- Born: Wales
- Occupation(s): Journalist, author
- Years active: 1983–present
- Employer: Freelance
- Notable credit(s): BBC Wales Panorama Week In, Week Out Newsnight Wales at One Good Evening Wales Public Eye BBC 2 Daily Mail South Wales Echo
- Awards: BT Wales - Journalist Of The Year, TV Reporter Of The Year and Radio Reporter Of The Year, BAFTA Cymru, Royal Television Society (RTS)

= Phil Parry =

Welsh journalist

Phil Parry is a Welsh freelance journalist and author formerly of BBC Cymru Wales. His work has appeared on BBC Wales Panorama, and Newsnight, and he was a presenter on the Welsh current affairs programme Week In, Week Out until 1999. He is winner of Journalist Of The Year, BT Wales TV reporter of the year, and radio reporter of the year.
His programmes have won in the current affairs category of the Royal Television Society (RTS) awards, and he has been a reporter on BBC 2’s Public Eye. He currently runs the online investigative website "The Eye".

== Career ==
Parry joined BBC Wales in 1987 where for ten years he was a reporter for Week in Week Out.

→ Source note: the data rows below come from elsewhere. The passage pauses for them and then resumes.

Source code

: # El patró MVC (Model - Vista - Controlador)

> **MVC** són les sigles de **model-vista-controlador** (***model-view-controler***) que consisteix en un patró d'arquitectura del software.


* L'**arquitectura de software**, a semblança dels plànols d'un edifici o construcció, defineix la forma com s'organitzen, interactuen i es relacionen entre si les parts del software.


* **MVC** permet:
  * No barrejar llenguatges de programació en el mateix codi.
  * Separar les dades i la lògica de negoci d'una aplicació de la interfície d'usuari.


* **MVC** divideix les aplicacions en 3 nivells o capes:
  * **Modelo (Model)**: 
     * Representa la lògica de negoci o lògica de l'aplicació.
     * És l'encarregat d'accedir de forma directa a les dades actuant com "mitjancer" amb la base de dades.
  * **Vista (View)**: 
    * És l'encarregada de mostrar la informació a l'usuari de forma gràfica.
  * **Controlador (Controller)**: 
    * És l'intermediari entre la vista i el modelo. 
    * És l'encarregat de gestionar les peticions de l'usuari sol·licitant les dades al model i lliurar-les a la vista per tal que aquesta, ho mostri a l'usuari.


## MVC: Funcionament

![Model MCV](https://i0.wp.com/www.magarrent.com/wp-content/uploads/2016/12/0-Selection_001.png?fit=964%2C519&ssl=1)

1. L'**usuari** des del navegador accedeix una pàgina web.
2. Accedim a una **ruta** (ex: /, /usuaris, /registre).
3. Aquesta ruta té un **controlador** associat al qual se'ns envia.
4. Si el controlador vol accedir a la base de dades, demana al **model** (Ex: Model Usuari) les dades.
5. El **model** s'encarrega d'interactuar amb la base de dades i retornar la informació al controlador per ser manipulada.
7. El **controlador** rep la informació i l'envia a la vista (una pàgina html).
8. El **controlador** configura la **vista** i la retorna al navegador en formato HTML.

He later presented BBC Radio Wales news programmes. The 2003 BBC Wales Panorama programme "Fair Cops", presented by Parry, questioned the police investigation of Clydach murderer David Morris. South Wales Police Detective Inspector Shane Ahmed sued the BBC for defamation, and won an out of court settlement. The programme won a BAFTA Cymru award for best current affairs programme in 2004. Afterwards, in 2010, he left the BBC. Since then, he has been a freelance journalist and launched his own investigative website "The Eye" in 2011. Then, in 2019, he wrote and published the book "A Good Story" (ISBN 9781916453258), giving an account of his career in journalism, and his difficulties with hereditary spastic paraplegia.